Perante a recente votação para o Parlamento Europeu, receio muito não perceber nada de política… e, pelos vistos, desta democracia ainda menos.
Dois terços da população nem vota e mal estrebucha, e tal deve ser considerado, conforme unanimemente reconhecido, como uma postura de protesto. Vejamos, então: dos 9.685.294 potenciais votantes, 6.402.742 – o que perfaz 66,11% – não votaram.
Oito vírgula noventa e oito por cento (8,98%) da rapaziada que sobra – do tal terço votante – vota nos partidos que não elegeram ninguém; vinte e quatro vírgula trinta e sete por cento (24,37%) acorreram, respectivamente, à CDU, ao MPT e ao BE, que sempre elegeram alguma coisa; sete vírgula quarenta e sete por cento (7,47%) são votos nulos ou brancos. Ou seja, tudo gente que está contra o «arco do poder».
Não se cansem, que eu faço as contas: estes três grupos perfazem 40,82%, ou seja, quarenta vírgula oitenta e dois por cento do terço dos efectivos votantes… !
Resumo, concluído dos números acima: neste momento, somos governados por uma coligação de dois partidos que tiveram uma expressão eleitoral, para efeitos de Parlamento Europeu, de 9,39% do total dos cidadãos eleitores portugueses.
Já o PS – que como «grande partido da oposição» que devia ser, mas se esqueceu, entretanto, de praticar… – contabiliza, na mesma ordem de ideias, 10,66% do tal total de cidadãos.
Que o mesmo será dizer que os «partidos do arco do poder» – que é, como todos sabemos, um arco que fica ali para os lados do arco da Rua Augusta, em Lisboa –, somam, entre si, 20,05% do total de cidadãos eleitores deste país. Assim vistos, estes números assumem a dimensão da poesia…
Ou seja, temos uma democracia onde, na melhor das hipóteses e imaginando, até, a coligação surreal proposta pelo nosso distintíssimo e preclaro Presidente da República, actualmente vinte por cento da população exerce um poder absoluto (ou quase) sobre os outros oitenta.
Assim, ou os cidadãos que não votam não têm existência real ou cidadania incorporada e reconhecida ou, a manter-se este despautério, poderemos falar, com propriedade, de que vivemos numa sociedade manifesta e assumidamente autocrática, com laivos ditatoriais ou, até, fascizantes, onde a vontade de uma ténue minoria prevalece sobre o interesse de quase toda uma nação, pelo menos na sua avassaladora maioria.

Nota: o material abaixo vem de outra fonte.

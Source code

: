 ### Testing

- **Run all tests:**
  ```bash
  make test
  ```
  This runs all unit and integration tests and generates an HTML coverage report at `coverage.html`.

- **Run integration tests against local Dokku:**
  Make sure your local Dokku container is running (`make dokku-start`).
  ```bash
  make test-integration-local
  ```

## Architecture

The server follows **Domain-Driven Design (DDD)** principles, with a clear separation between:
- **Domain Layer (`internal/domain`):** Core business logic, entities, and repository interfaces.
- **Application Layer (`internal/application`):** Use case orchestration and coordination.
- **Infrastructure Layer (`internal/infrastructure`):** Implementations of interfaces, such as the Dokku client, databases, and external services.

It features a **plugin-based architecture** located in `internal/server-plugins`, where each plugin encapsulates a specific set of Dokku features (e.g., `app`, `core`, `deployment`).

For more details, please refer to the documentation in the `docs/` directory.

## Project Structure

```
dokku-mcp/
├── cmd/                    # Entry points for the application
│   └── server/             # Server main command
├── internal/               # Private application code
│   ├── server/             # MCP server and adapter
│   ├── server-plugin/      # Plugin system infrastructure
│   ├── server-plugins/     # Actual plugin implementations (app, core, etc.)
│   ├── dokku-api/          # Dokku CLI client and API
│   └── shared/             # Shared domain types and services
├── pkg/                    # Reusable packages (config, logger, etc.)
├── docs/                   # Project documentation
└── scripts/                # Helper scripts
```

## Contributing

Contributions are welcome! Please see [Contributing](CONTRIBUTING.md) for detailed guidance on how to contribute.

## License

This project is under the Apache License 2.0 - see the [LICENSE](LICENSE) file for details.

Pelo caminho não se faz um referendo sobre qualquer das matérias candentes que perturbam o nosso viver e até às próximas quatro ou cinco gerações.

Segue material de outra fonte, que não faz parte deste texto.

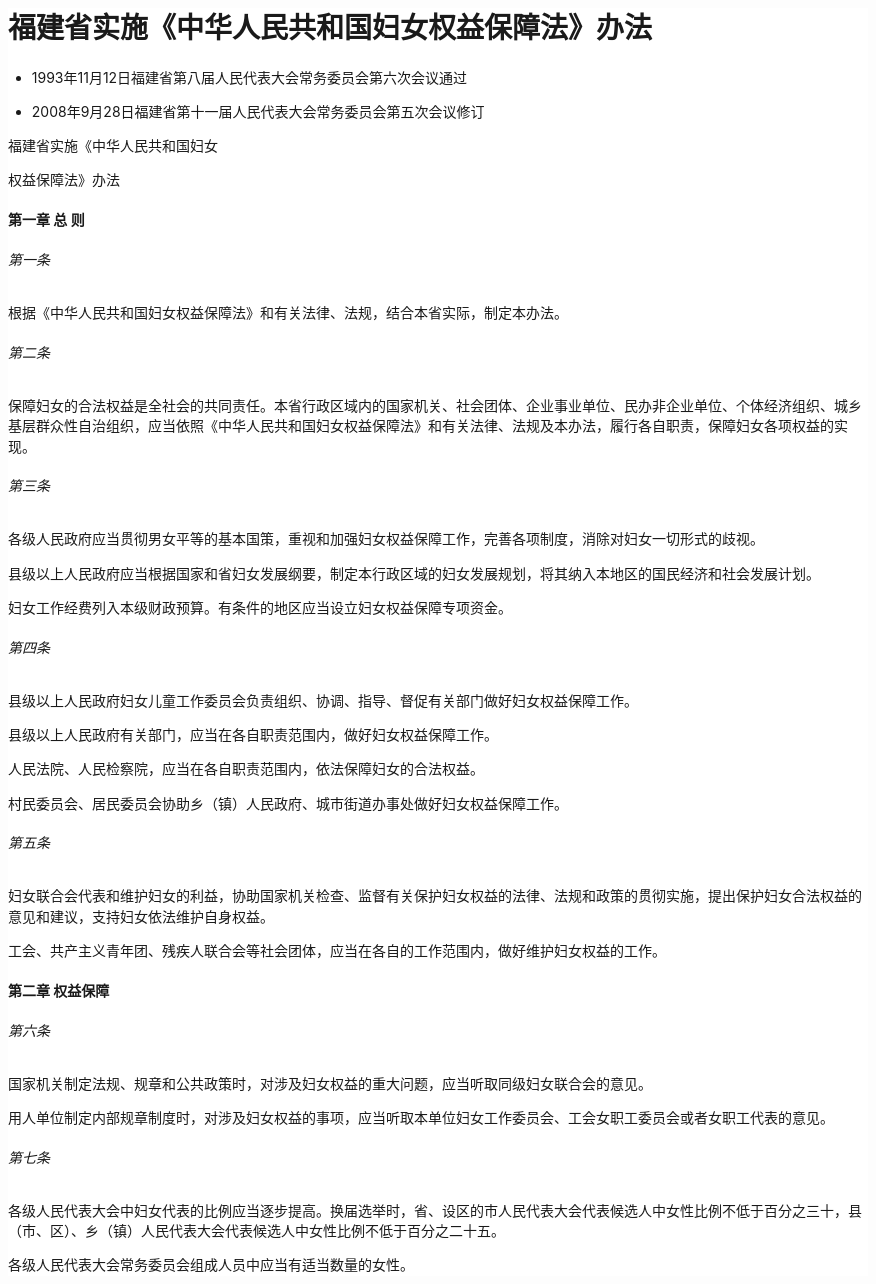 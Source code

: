 # 福建省实施《中华人民共和国妇女权益保障法》办法

- 1993年11月12日福建省第八届人民代表大会常务委员会第六次会议通过

- 2008年9月28日福建省第十一届人民代表大会常务委员会第五次会议修订



福建省实施《中华人民共和国妇女

权益保障法》办法

#### 第一章 总 则

###### 第一条

根据《中华人民共和国妇女权益保障法》和有关法律、法规，结合本省实际，制定本办法。

###### 第二条

保障妇女的合法权益是全社会的共同责任。本省行政区域内的国家机关、社会团体、企业事业单位、民办非企业单位、个体经济组织、城乡基层群众性自治组织，应当依照《中华人民共和国妇女权益保障法》和有关法律、法规及本办法，履行各自职责，保障妇女各项权益的实现。

###### 第三条

各级人民政府应当贯彻男女平等的基本国策，重视和加强妇女权益保障工作，完善各项制度，消除对妇女一切形式的歧视。

县级以上人民政府应当根据国家和省妇女发展纲要，制定本行政区域的妇女发展规划，将其纳入本地区的国民经济和社会发展计划。

妇女工作经费列入本级财政预算。有条件的地区应当设立妇女权益保障专项资金。

###### 第四条

县级以上人民政府妇女儿童工作委员会负责组织、协调、指导、督促有关部门做好妇女权益保障工作。

县级以上人民政府有关部门，应当在各自职责范围内，做好妇女权益保障工作。

人民法院、人民检察院，应当在各自职责范围内，依法保障妇女的合法权益。

村民委员会、居民委员会协助乡（镇）人民政府、城市街道办事处做好妇女权益保障工作。

###### 第五条

妇女联合会代表和维护妇女的利益，协助国家机关检查、监督有关保护妇女权益的法律、法规和政策的贯彻实施，提出保护妇女合法权益的意见和建议，支持妇女依法维护自身权益。

工会、共产主义青年团、残疾人联合会等社会团体，应当在各自的工作范围内，做好维护妇女权益的工作。

#### 第二章 权益保障

###### 第六条

国家机关制定法规、规章和公共政策时，对涉及妇女权益的重大问题，应当听取同级妇女联合会的意见。

用人单位制定内部规章制度时，对涉及妇女权益的事项，应当听取本单位妇女工作委员会、工会女职工委员会或者女职工代表的意见。

###### 第七条

各级人民代表大会中妇女代表的比例应当逐步提高。换届选举时，省、设区的市人民代表大会代表候选人中女性比例不低于百分之三十，县（市、区）、乡（镇）人民代表大会代表候选人中女性比例不低于百分之二十五。

各级人民代表大会常务委员会组成人员中应当有适当数量的女性。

Nem a democracia grega dos bons velhos tempos, que não contabilizava nem os escravos nem largas camadas de «desfavorecidos», atingia tal requinte de abstrusidade.
Só me questiono sobre o seguinte: com a ancestralidade que transportamos às costas, vivemos felizes, contentes e calados com este estado de coisas? Ou seja, não votamos e pronto…!?